Lucy broke with his gaze, hesitantly looking around her. She was sure she heard the gentle patter of stunned birds tumbling from the trees.
She waited an age for her group to get their brief. It was conducted by a middle-aged Jordie called Martin. He had a strong jaw; he reminded her of Desperate Dan. He seemed very laid back - just what she needed. They watched a video, practised their exit, arch and landing positions on the blue-flecked carpet, went through several pages of paperwork, including the obligatory release form. He explained about safety in the sport, that most accidents occur with experienced jumpers trying to push the boundaries, the number one source of injury being low turns. Statistically, an accident was more likely to occur in the car on the way home.
She didn't expect to be jumping that day. When Lucy woke up that morning and looked out across the bay, she found the sky blanketed by cloud. The dropzone was an hour's drive away. She didn't want to have a wasted journey.

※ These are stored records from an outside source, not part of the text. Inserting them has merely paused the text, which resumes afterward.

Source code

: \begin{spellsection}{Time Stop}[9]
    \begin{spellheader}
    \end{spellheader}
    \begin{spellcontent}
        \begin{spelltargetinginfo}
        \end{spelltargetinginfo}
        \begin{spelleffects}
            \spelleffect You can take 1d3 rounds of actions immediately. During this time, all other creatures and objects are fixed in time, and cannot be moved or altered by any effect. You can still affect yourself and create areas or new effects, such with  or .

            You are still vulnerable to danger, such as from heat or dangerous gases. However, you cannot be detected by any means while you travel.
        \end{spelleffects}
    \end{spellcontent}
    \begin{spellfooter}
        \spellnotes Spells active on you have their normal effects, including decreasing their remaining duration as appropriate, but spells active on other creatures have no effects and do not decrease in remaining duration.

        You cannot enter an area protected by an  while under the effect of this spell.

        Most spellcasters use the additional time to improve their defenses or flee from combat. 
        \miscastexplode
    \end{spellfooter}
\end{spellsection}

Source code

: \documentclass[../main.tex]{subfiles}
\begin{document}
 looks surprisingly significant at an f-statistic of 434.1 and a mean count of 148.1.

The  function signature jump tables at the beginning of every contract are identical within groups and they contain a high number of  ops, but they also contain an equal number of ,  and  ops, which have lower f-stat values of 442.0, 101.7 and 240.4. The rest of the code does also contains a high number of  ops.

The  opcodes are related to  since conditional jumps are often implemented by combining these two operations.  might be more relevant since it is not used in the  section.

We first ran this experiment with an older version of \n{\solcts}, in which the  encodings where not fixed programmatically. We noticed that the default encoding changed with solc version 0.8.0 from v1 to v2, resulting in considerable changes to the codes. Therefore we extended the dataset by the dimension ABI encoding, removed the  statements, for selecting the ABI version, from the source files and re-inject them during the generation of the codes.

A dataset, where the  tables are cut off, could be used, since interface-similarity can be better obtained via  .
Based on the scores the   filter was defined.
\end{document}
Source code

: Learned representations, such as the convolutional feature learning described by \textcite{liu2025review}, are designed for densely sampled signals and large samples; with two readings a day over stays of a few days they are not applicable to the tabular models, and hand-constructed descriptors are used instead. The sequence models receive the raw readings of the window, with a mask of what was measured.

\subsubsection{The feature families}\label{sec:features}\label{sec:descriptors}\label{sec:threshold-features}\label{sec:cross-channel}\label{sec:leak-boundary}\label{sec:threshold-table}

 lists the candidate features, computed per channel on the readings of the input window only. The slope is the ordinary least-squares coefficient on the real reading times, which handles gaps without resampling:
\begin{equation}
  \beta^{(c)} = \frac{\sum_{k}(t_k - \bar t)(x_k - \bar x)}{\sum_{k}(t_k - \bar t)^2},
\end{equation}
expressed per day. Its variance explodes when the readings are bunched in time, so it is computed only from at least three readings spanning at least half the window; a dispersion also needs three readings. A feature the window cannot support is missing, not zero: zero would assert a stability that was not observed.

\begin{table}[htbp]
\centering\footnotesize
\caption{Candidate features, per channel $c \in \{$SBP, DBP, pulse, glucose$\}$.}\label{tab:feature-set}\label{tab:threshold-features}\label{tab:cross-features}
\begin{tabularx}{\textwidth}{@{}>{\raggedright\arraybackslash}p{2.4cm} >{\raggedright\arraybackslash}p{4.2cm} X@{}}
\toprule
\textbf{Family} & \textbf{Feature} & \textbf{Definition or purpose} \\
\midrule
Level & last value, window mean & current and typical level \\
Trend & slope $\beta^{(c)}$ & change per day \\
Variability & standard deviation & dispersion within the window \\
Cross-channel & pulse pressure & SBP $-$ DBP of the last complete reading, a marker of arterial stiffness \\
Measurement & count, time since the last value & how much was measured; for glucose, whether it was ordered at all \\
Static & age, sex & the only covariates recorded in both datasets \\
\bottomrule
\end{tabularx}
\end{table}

'We're not sure yet,' the woman on the end of the line said sympathetically. 'We're hoping it will burn off. Give us a call at nine.'
Nine turned into ten, then eleven, then twelve. Half disappointment, half relief. Lucy's phone started ringing.
'...You probably ought to head up here now.'
She didn't know how she got there. She tried to think, but she couldn't remember. Joshua had gently lowered her goggles, adjusting them over her eyes. She'd been sitting there, gawking at the free jumpers in their
lycra and crash helmets, watching open-mouthed as they climbed out of the door, hanging onto the bar like monkeys, tumbling away into the blue.
It wasn't natural. It wasn't right. What had she been thinking?
Suddenly, it was her kneeling there.
'Knees together,' came a distant voice through the roar.
Lucy rolled her eyes.
How many times had they been told in the brief:
"Knees together at the door
'LUCY! KNEES TOGETHER!'
She glanced down at her splayed thighs.
They wouldn't budge. Her knees were welded to the metal. Her hands were clasped together tightly, fingers interlocked, thumbs hooked under the chest strap of her harness, just like she'd been told. Her brain willed her body to move, but she found herself frozen, paralysed with fear.
'OK Lucy,' she heard Joshua shout through the roar. She turned her head slightly, saw his helmeted face right up next to hers.
'Just relax. I've got you.'
She felt his inner thighs clamping around the outside of hers, pushing them together.
'Don't worry, Lucy. Just breathe!'
The cold wind rushed at her face. She took a big gulp of air. Her mouth was bone dry. Lucy's bulging eyes scanned earth, so far below.
No... No! This isn't right!
'Smile for the camera,' she heard Joshua shout.
Shit! How long's he been there?
Little Stu the photographer was already out of the plane, hanging onto the bar. Blue eyes still piercing through the goggles. Lucy gawked at him.
Come back in! No, no! This isn't right!
'No!' rose up the tiniest voice from inside her. Joshua couldn't have heard. She gasped as she felt his cold fingers touch her chin, gently tilting her head back against his shoulder. She swallowed, though there was nothing there.
'You're doing great. Now keep your eyes open, or you're going to miss the best bit.'
She felt him push. They lurched forward.
Suddenly, there was no floor.
'Would Lucy Simkins please proceed to the canopy hangar immediately,' came the voice over the tannoy. 'Your instructor is ready and waiting.'
Lucy had chanced one last trip to the ladies'. She'd needed to go as soon as she put that damned jumpsuit on. They certainly weren't built for convenience; she wrestled with the thick canvass padding, thrusting her arms back in, yanking the zip up, fastening the velcro. She washed her hands quickly, not bothering to dry them, scooting out of the restroom, running to the hangar full pelt.
'Hi. Sorry,' she panted at the desk. 'I'm Lucy. Lucy
Simkins,' she blurted.
The bespectacled lady behind the counter looked up.